2.16.2002

Let me jump to the macroscopic view here for a moment. A way of catching my breath, really. We began by discussing W's treatment of Augustine's (clearly insufficiently complex) view of language & then watched as W began to develop a model with increasing complexity. But at some point in these early remarks comes an intellectual "tipping point," after which the nature of the project is transformed. At least that's the way I'm reading so far. Despite the fact that we find it hopelessly incomplete, Augustine, I think, wants to posit a complete theory of language. We know, of course, that Wittgenstein had attempted the same thing in the Tractatus. But we are lead--as W himself must have been led--to see that positing a complete theory of language is philosophically misguided. The question What is language? which seems so simple on its face, turns out to be incoherent. (When does Godel prove incompleteness for formal systems?) The mistake in the question is imagining that language is a) one thing & b) whole. John Dewey, in Experience & Nature, addresses this sort of error directly in his criticism of the various Idealisms that have flourished throughout the history of philosophy: "One of the most striking phases of the history of philosophic thought is the recurrent grouping together of unity, permanence, (or the "eternal"), completeness, and rational thought, while upon another side fall multiplicity, change and the temporal, the partial, defective, sense and desire. This division is obviously but another case of violent separation of the precarious and unsettled from the regular and determinate. One aspect of it, however, is worthy of particular attention: the connection of thought and unity. Empirically, all reflection sets out from the problematic and confused. Its aim is to clarify and ascertain. When thinking is successful, its career closes in transforming the disordered into the orderly, the mixed-up into the distinguished or placed, the unclear and ambiguous into the defined and unequivocal, the disconnected into the systematized. It is empirically assured that the goal of thinking does not remain a mere ideal, but is attained often enough so as to render reasonable additional efforts to achieve it." [John Dewey, Experience & Nature 57]

Claude Shannon, the father of information theory, qualifies his initial description of communication (setting aside for the moment the more vexed field of language). In 1948 Shannon published his landmark A Mathematical Theory of Communication. He begins this pioneering paper on information theory by observing that "the fundamental problem of communication is that of reproducing at one point either exactly or approximately a message selected at another point." He then proceeds to so thoroughly establish the foundations of information theory that his framework and terminology remain standard.

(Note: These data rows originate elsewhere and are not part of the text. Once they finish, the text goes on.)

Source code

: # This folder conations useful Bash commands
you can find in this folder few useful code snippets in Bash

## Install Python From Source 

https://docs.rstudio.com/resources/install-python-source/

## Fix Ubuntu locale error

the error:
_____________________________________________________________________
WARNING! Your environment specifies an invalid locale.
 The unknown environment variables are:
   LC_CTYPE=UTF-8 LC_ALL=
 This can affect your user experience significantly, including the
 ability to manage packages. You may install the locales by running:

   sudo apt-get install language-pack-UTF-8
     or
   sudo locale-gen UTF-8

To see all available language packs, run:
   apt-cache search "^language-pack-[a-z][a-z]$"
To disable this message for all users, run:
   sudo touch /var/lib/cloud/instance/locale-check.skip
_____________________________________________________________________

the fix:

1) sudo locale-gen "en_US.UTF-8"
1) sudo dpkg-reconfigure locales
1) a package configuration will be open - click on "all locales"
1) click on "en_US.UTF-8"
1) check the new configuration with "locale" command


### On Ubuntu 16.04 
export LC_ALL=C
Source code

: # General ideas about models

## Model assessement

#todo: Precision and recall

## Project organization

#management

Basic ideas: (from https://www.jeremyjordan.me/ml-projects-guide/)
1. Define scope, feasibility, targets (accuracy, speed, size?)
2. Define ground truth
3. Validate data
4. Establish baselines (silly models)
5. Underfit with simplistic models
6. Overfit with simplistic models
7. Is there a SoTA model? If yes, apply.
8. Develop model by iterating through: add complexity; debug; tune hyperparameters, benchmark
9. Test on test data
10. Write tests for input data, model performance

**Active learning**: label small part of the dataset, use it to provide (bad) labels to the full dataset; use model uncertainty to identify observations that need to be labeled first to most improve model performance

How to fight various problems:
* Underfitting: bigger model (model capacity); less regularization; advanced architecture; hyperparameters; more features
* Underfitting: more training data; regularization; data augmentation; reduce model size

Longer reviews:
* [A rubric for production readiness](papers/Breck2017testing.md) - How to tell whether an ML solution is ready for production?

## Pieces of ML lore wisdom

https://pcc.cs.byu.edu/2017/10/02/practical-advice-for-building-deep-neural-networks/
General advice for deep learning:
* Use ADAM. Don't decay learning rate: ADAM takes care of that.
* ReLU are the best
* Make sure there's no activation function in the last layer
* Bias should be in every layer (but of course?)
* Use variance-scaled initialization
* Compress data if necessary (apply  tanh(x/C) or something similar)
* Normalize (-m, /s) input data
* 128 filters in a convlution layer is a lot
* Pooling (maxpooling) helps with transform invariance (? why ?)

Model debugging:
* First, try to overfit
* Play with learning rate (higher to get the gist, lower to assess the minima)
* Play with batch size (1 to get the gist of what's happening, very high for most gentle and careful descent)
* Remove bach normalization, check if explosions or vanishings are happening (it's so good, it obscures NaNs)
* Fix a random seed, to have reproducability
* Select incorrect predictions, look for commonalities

". . . or approximately." Yes. We have moved from thinking of language as a coherent, unified system of communication to thinking of language as something closer to an ecology. And most recently we have touched on licit & illicit uses of language, which raises a fundamental question: by whose authority is one use--your "presently" for example--ruled illicit while another is approved? Linguistics solves the problem by stating positivistically that language changes & one usage is not to be preferred to another. I accept this, but would observe that users of language still feel or sense some usages as licit, some illicit. I don't think we can "scientifically" banish that feeling on the part of users of language; a rich account of language will have to include the fact that users feel some ways of using language are correct while others are incorrect. I want to suggest that this distinction is fundamental to language & constitutes one of the elements of language games.